Obviously SDXC - or Secure Digital eXtended Capacity - cards haven't reached 2TB yet, but even at 32GB it already boasts more capacity than a standard 25GB Blu-ray disc.
The arrival of SDXC and lower-price, larger-capacity solid state laptop drives - SanDisk is offering a 120GB drive for less than $250 (£166) - could eventually spell the death knell for two long-established computing technologies: the optical disc and the glass platter hard disk. We shall see.
7. Windows 7
Windows 7 is going to be big in 2009. From the millions of early adopters who'll try out the public beta to the monumental Microsoft marketing machine that will continue to drive the point home - there will be no escape. Windows 7 already looks like it will be a lot better than Vista.
8. Family-friendly media servers
Network Attached Storage (NAS) is fast throwing off its nerdy origins in favour of sexy home media servers that anyone in your family can use.HP launched a revamped - and Mac-friendly - version of its Home Server at Macworld Expo earlier in the week, and it's been joined here at CES 2009 by the Linksys Media Hub NAS among others.

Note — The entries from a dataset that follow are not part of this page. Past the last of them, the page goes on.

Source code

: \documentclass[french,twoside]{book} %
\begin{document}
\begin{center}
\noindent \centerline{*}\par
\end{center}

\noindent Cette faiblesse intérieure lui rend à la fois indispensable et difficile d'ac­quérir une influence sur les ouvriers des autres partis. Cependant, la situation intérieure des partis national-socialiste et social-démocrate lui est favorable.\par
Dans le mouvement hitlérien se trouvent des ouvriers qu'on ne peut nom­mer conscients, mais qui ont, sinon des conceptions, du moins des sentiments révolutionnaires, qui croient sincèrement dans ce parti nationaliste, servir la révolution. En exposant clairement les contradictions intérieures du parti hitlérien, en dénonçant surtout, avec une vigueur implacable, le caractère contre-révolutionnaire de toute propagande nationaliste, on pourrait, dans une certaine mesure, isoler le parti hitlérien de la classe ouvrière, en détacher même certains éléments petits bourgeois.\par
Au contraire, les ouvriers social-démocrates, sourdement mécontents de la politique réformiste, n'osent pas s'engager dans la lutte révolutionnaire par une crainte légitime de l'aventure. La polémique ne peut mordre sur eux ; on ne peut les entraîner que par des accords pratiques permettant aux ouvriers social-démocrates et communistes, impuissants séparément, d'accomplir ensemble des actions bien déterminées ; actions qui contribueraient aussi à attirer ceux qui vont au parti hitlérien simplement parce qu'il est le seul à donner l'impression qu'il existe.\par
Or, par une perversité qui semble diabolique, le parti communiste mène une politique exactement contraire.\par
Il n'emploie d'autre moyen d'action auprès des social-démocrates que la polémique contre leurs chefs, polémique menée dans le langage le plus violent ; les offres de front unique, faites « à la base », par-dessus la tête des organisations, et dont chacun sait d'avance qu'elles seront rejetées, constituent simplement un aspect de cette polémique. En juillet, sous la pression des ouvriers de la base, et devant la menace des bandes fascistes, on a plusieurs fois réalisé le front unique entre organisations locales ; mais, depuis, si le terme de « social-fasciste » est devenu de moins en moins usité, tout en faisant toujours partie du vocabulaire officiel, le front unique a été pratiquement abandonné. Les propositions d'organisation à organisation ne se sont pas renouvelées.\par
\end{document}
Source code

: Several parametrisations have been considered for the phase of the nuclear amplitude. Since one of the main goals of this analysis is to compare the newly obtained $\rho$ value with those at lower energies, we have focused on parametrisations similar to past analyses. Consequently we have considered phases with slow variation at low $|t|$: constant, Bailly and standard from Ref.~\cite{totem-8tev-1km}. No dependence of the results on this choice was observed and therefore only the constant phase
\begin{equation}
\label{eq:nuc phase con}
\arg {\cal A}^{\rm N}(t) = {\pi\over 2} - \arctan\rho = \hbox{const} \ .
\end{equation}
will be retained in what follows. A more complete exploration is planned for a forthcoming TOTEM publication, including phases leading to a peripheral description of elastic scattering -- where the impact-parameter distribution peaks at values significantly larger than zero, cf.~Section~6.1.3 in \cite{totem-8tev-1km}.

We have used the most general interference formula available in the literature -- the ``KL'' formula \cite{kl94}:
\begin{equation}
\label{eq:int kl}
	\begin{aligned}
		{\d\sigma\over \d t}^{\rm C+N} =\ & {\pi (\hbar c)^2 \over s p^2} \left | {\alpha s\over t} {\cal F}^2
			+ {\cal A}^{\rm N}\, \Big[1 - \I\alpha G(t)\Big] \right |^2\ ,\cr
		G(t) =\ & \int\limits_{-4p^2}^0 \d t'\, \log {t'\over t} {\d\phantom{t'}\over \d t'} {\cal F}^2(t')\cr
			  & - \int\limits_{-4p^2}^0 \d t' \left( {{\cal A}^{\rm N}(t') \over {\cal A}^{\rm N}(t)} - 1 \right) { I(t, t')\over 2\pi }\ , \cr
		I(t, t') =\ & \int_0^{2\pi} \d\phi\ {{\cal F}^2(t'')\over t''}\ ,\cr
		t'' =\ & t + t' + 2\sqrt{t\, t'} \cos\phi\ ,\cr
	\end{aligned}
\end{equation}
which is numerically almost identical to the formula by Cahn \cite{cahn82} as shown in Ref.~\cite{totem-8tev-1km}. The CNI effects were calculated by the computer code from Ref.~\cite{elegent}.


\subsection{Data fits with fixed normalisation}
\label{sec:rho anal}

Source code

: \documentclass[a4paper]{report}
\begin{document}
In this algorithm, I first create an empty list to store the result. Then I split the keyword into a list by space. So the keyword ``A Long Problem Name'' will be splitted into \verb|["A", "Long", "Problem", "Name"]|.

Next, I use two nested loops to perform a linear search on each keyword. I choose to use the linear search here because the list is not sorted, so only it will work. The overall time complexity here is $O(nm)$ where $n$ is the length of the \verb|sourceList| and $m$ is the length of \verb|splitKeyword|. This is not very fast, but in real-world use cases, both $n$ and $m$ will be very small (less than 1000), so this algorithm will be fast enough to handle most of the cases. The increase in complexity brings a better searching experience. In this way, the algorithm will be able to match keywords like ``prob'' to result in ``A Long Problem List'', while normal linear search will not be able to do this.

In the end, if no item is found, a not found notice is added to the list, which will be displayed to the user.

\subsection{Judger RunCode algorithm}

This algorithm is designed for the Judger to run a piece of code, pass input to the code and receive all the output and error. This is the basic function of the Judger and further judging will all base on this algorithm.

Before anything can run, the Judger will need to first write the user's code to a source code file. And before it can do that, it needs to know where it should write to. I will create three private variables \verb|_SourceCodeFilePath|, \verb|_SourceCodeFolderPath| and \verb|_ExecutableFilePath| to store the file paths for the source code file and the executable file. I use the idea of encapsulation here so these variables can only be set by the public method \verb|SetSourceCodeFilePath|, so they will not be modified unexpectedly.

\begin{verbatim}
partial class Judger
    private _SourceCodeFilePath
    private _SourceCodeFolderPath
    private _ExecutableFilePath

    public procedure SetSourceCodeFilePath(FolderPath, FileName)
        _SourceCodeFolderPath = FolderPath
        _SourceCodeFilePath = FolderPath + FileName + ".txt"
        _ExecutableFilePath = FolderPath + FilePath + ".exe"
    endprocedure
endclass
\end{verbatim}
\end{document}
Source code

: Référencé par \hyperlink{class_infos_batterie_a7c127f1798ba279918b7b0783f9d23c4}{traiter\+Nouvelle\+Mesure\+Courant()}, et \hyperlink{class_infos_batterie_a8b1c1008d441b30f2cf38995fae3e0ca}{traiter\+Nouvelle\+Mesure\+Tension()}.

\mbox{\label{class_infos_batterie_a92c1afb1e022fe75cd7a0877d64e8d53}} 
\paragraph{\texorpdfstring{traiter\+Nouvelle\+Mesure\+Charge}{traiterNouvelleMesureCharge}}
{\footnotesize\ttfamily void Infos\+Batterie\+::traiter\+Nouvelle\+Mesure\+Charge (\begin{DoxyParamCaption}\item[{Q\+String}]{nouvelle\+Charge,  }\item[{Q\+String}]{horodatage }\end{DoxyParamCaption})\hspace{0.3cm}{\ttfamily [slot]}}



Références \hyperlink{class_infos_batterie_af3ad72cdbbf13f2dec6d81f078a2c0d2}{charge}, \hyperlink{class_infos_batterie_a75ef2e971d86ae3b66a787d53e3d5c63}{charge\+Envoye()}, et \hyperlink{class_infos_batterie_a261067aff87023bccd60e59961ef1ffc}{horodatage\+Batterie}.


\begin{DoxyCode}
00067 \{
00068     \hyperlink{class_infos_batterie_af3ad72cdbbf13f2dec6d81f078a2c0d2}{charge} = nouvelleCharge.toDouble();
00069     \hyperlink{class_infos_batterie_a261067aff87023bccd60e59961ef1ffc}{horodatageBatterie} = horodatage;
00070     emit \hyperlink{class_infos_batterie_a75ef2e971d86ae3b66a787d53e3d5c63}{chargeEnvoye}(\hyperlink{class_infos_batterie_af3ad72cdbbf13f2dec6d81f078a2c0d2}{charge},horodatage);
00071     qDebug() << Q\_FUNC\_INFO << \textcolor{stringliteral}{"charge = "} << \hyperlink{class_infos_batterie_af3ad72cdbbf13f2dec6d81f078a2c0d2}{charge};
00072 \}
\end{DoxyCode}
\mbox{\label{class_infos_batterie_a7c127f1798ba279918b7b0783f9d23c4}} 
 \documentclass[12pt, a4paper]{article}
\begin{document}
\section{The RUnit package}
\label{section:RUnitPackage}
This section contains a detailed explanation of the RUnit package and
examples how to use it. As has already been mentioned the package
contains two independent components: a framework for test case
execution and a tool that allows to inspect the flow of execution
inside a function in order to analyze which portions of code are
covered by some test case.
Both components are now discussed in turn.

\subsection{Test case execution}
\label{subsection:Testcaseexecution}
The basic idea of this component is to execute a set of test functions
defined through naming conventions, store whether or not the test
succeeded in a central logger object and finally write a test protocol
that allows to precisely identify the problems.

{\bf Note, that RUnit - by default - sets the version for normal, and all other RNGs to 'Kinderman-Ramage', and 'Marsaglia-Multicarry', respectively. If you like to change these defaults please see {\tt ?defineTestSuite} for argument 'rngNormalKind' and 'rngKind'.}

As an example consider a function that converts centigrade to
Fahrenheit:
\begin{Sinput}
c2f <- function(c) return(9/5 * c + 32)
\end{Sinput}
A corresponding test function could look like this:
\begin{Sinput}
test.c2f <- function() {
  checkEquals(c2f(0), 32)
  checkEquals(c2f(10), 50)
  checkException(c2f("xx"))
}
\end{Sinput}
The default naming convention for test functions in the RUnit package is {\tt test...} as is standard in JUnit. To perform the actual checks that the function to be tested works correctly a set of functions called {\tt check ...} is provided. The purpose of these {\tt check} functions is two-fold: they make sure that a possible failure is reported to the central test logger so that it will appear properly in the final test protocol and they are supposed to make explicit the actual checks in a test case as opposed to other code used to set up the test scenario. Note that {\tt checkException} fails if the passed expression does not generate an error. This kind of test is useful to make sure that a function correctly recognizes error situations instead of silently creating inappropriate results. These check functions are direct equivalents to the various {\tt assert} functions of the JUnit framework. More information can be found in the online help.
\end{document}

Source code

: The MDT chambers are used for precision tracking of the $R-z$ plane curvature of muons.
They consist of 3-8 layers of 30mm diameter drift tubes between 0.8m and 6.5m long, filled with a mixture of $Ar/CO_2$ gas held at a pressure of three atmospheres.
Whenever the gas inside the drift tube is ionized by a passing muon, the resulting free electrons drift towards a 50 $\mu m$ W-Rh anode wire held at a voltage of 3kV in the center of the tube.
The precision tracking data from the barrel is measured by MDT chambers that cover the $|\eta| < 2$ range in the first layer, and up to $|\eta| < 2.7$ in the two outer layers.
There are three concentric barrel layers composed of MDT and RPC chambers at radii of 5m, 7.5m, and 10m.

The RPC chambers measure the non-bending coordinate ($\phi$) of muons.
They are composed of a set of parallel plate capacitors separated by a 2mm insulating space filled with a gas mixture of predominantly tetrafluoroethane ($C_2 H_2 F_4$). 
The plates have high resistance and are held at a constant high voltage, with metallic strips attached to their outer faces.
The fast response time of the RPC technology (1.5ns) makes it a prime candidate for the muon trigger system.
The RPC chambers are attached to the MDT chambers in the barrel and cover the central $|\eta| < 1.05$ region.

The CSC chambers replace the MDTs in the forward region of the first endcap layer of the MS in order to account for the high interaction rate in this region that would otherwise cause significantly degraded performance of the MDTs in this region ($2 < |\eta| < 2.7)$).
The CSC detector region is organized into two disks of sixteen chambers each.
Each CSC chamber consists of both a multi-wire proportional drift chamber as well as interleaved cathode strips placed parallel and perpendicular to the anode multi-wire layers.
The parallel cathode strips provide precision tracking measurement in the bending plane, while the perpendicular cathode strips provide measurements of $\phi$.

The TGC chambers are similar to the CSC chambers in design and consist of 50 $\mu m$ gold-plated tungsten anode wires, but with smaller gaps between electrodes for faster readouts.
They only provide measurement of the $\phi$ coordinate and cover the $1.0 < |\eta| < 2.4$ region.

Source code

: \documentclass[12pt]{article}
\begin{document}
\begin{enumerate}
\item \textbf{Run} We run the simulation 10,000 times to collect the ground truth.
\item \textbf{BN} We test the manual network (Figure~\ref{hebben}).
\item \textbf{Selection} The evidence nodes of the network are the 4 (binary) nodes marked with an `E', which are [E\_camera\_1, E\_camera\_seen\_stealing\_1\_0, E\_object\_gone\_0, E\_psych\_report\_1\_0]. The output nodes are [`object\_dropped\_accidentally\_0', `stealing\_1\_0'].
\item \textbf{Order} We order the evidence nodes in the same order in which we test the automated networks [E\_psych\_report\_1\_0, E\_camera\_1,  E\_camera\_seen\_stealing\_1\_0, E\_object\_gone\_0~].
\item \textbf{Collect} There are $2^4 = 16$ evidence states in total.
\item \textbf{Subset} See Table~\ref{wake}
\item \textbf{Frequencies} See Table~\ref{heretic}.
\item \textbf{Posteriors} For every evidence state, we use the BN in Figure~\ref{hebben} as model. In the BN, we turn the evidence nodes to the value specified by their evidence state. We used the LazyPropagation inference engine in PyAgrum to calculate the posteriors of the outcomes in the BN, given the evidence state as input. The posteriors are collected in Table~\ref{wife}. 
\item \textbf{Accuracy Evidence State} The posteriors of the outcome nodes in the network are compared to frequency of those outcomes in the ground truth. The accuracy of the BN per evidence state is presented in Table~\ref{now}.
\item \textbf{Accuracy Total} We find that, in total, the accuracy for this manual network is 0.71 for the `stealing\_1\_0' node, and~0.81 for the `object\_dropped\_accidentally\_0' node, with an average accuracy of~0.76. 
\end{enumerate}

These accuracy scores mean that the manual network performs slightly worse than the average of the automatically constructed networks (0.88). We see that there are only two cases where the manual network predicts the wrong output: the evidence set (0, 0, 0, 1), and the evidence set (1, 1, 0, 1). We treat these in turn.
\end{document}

The promise is easy access to your music, movie and photo files from any device in your home, which could obviously include network-ready TVs, too.True, home servers have been kicking around for a while, but this is one trend that really seems to have some momentum behind it.
9. Wireless charging
Another technology that's been a long time coming. Charging mats enable you to juice up the batteries in portable devices without having to hook them up to messy chargers with cables trailing all over the place. Companies like Powermat and WiPower have been busily showing off their wares at CES, while the Wireless Power Consortium is attempting to turn the technology into an industry standard.
10. Touchscreen everywhere
We still can't quite see the appeal of dragging your mucky fingers over your laptop's pristine screen, but PC makers apparently can. Asus showed off its N20 netbook with full touchscreen capability, More sensibly Samsung showed off its P3 MP3 player, which has a touchscreen with haptic feedback. Sony continues to play catch-up to Apple by finally introducing the NWZ-X1000 Walkman with touchscreen display.